ACTION ITEM.
All lines in the material below that contain "formatted" should be located and copied.
(RECORDS FOR THIS EXERCISE Opens)
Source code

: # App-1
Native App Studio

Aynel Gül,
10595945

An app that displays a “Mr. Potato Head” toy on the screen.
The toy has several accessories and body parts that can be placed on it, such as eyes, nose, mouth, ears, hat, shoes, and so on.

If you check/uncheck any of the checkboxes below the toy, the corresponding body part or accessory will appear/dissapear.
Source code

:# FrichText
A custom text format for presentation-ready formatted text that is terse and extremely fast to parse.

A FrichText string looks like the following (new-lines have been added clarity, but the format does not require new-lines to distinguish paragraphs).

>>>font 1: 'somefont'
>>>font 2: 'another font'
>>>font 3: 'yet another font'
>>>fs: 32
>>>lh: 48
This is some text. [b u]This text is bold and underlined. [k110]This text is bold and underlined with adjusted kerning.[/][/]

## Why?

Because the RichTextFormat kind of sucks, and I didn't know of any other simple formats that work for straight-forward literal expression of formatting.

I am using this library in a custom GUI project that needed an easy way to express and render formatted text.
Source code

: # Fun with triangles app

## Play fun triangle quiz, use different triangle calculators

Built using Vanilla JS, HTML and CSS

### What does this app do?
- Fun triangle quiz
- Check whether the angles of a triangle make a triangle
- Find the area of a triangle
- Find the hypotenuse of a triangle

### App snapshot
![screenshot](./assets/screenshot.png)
(RECORDS FOR THIS EXERCISE Closes)
EXERCISE RESPONSE.
A custom text format for presentation-ready formatted text that is terse and extremely fast to parse.
I am using this library in a custom GUI project that needed an easy way to express and render formatted text.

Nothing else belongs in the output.